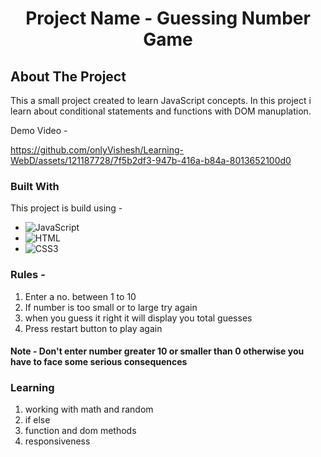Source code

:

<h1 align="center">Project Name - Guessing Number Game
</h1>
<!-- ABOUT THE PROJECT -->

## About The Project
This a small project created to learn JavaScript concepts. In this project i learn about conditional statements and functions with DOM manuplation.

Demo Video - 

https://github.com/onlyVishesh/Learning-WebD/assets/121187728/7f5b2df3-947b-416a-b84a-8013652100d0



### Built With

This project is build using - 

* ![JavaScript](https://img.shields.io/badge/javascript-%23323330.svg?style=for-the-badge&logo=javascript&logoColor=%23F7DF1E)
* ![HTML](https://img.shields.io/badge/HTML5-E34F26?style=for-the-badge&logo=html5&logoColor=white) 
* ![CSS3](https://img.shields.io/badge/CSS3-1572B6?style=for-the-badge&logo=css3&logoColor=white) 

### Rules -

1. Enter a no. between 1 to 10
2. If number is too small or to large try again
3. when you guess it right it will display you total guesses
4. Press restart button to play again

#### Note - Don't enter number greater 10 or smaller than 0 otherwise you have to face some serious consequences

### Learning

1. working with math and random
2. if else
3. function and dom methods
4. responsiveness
++++++++++
Directions
Repeat the line containing "2. If number" and all subsequent lines through the final line of the data, exactly and with no others.

Response to the exercise
2. If number is too small or to large try again
3. when you guess it right it will display you total guesses
4. Press restart button to play again

#### Note - Don't enter number greater 10 or smaller than 0 otherwise you have to face some serious consequences

### Learning

1. working with math and random
2. if else
3. function and dom methods
4. responsiveness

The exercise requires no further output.